• _How to complete this task_: Copy each line below that includes "Safari".

Stored data
⁂
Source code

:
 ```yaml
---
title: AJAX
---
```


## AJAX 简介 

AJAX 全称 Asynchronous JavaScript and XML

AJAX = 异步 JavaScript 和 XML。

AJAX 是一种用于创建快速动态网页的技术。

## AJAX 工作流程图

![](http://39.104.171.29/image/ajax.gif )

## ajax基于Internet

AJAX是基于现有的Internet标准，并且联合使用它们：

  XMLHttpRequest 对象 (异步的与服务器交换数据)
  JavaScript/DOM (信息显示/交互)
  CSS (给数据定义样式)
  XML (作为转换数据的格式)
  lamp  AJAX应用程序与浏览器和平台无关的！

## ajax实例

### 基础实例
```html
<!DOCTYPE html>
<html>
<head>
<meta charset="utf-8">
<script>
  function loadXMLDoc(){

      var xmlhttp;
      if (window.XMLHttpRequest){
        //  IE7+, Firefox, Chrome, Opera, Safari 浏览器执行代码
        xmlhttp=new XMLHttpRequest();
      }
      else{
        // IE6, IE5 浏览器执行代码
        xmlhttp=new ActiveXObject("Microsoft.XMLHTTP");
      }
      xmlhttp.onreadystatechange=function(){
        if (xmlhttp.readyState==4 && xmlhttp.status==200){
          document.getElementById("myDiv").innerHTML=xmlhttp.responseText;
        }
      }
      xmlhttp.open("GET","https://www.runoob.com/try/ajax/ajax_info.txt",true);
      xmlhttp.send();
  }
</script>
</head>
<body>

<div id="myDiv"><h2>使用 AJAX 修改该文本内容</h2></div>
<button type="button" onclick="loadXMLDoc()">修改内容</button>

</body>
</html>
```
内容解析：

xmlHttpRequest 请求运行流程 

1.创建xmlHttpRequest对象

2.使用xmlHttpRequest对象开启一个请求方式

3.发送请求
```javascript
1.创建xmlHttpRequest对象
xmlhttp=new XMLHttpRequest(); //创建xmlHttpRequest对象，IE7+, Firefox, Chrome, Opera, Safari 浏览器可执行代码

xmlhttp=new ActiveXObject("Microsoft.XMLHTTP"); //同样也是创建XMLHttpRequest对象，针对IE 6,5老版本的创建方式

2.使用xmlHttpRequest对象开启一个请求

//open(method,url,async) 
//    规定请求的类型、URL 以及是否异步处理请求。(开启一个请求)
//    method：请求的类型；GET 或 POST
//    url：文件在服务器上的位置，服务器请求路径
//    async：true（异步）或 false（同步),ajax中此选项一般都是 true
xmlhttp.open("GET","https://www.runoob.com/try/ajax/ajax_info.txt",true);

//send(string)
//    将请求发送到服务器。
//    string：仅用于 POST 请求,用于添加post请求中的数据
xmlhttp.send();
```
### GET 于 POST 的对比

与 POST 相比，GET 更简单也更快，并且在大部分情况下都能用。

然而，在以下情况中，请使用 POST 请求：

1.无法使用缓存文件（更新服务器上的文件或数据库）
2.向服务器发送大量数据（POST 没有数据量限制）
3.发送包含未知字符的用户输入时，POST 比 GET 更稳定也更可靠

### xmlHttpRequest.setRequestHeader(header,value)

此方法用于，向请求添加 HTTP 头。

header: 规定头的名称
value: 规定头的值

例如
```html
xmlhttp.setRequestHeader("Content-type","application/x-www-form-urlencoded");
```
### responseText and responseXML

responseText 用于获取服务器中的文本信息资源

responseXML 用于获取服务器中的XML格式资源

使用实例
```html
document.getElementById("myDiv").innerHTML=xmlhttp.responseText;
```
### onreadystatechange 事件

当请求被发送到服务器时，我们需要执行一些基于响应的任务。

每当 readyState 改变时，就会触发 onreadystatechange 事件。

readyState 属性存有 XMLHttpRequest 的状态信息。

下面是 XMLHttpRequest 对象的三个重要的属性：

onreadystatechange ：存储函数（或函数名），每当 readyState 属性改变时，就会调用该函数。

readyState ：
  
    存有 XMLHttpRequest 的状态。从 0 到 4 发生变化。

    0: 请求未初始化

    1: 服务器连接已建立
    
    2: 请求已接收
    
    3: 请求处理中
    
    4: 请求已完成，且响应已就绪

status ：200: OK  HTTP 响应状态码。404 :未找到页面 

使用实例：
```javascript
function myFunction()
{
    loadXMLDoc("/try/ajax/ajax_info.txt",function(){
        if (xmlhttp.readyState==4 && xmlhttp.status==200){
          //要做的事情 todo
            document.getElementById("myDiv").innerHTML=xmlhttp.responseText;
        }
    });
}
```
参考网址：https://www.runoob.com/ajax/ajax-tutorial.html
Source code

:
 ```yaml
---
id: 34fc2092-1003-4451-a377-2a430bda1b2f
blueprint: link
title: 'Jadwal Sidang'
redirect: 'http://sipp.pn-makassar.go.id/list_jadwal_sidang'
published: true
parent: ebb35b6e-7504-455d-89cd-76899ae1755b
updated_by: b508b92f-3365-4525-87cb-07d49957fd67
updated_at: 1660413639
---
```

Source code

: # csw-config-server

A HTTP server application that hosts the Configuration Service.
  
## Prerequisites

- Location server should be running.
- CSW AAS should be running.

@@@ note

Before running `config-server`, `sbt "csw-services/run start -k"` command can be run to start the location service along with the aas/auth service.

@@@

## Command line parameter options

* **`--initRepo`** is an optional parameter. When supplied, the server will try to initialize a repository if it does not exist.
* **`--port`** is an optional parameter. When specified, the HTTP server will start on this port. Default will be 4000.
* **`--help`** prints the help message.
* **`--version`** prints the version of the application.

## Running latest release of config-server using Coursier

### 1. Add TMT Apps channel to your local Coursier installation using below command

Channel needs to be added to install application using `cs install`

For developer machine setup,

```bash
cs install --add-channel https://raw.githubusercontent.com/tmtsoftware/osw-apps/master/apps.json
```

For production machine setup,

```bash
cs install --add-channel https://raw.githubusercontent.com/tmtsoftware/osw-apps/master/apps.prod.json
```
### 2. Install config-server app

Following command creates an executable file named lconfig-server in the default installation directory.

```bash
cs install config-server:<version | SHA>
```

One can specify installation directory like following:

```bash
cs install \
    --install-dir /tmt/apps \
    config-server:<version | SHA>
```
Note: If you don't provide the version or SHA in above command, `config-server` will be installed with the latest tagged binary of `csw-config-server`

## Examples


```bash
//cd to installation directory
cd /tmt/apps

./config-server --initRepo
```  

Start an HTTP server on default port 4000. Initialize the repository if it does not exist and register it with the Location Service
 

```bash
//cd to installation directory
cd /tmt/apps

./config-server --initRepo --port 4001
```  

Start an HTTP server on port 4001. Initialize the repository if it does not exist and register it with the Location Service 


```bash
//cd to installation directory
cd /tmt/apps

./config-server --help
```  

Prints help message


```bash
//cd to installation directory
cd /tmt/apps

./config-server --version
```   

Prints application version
⁂
• _Task response_:
        //  IE7+, Firefox, Chrome, Opera, Safari 浏览器执行代码
xmlhttp=new XMLHttpRequest(); //创建xmlHttpRequest对象，IE7+, Firefox, Chrome, Opera, Safari 浏览器可执行代码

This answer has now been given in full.